Agentic Coding: A Pattern Language
Agentic coding is a software development practice in which developers delegate substantial parts of discovery, specification, implementation, and verification to AI agents. The relevant question is therefore not only what these systems can generate, but how their use should be organised, supervised, and constrained in real development settings.
This page presents nine patterns for structuring this work. The motivation for a pattern language is practical: similar failure modes recur across non-trivial, long-lived codebases, especially when generation becomes cheap but supervision, review, verification, and rollback remain costly. Under these conditions, the engineering problem shifts from generation to control.
The patterns are intended as a compact vocabulary for recurring workflow decisions in supervised human-AI development.
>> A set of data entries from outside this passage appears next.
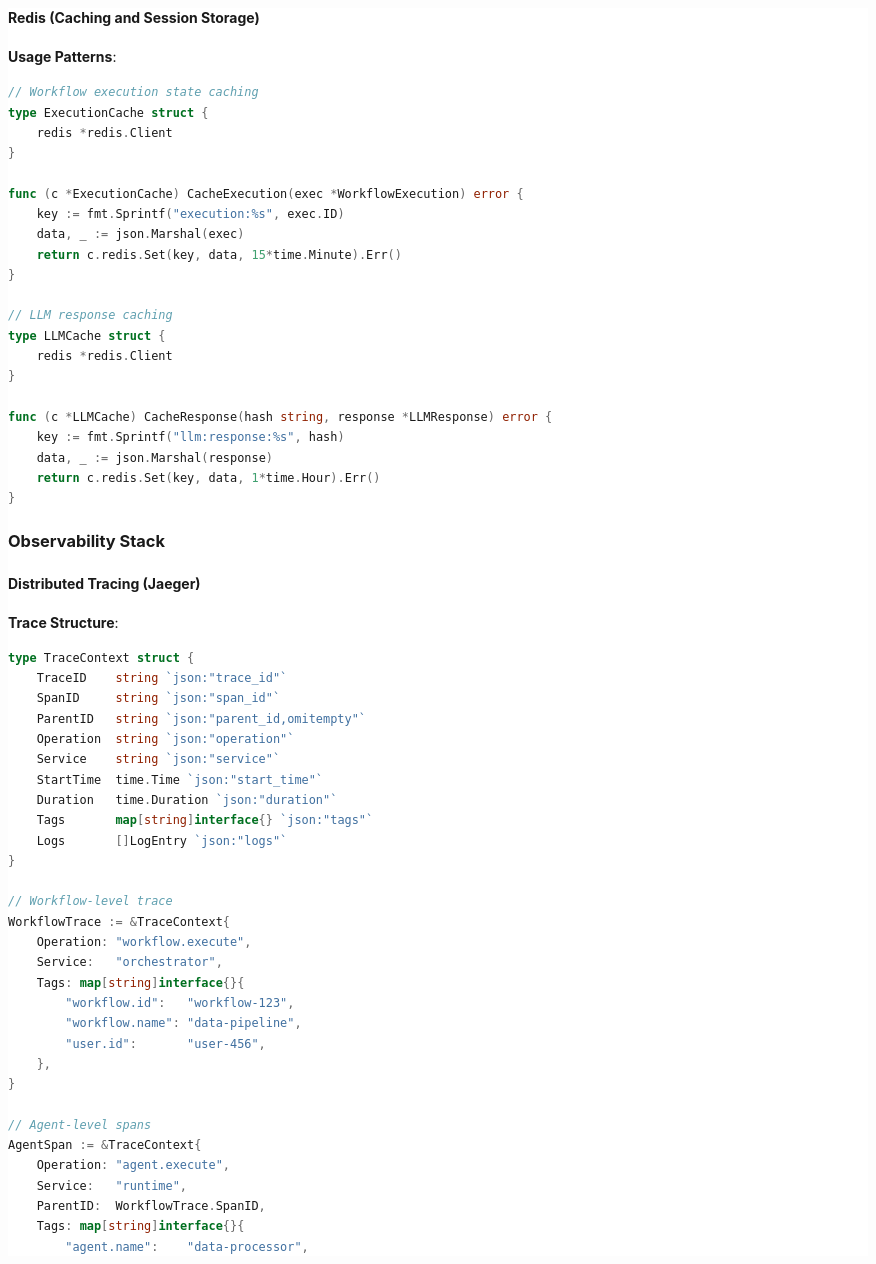 #### Redis (Caching and Session Storage)

**Usage Patterns**:

```go
// Workflow execution state caching
type ExecutionCache struct {
    redis *redis.Client
}

func (c *ExecutionCache) CacheExecution(exec *WorkflowExecution) error {
    key := fmt.Sprintf("execution:%s", exec.ID)
    data, _ := json.Marshal(exec)
    return c.redis.Set(key, data, 15*time.Minute).Err()
}

// LLM response caching
type LLMCache struct {
    redis *redis.Client
}

func (c *LLMCache) CacheResponse(hash string, response *LLMResponse) error {
    key := fmt.Sprintf("llm:response:%s", hash)
    data, _ := json.Marshal(response)
    return c.redis.Set(key, data, 1*time.Hour).Err()
}
```

### Observability Stack

#### Distributed Tracing (Jaeger)

**Trace Structure**:

```go
type TraceContext struct {
    TraceID    string `json:"trace_id"`
    SpanID     string `json:"span_id"`
    ParentID   string `json:"parent_id,omitempty"`
    Operation  string `json:"operation"`
    Service    string `json:"service"`
    StartTime  time.Time `json:"start_time"`
    Duration   time.Duration `json:"duration"`
    Tags       map[string]interface{} `json:"tags"`
    Logs       []LogEntry `json:"logs"`
}

// Workflow-level trace
WorkflowTrace := &TraceContext{
    Operation: "workflow.execute",
    Service:   "orchestrator",
    Tags: map[string]interface{}{
        "workflow.id":   "workflow-123",
        "workflow.name": "data-pipeline",
        "user.id":       "user-456",
    },
}

// Agent-level spans
AgentSpan := &TraceContext{
    Operation: "agent.execute",
    Service:   "runtime",
    ParentID:  WorkflowTrace.SpanID,
    Tags: map[string]interface{}{
        "agent.name":    "data-processor",
```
They should be read neither as a fixed methodology nor as evidence-backed guarantees of improvement, but as recurrent responses to recurrent problems.
The longer argument, including the underlying failure modes and the rationale for a pattern language, is set out in the article Towards a Pattern Language for Agentic Coding.
Pattern Catalog
The current set includes the following nine patterns:
- Agent-Assisted Discovery.
Use the agent first to map the relevant subsystem, constraints, dependencies, and terminology before requesting changes. - Specification-Driven Development.
State the task in terms of goals, constraints, context, and acceptance criteria rather than relying on imperative prompting alone. - Plan-Driven Task Decomposition.
Translate the specification into an ordered set of small tasks with explicit dependencies, scoped context, and verification points. - Incremental Execution.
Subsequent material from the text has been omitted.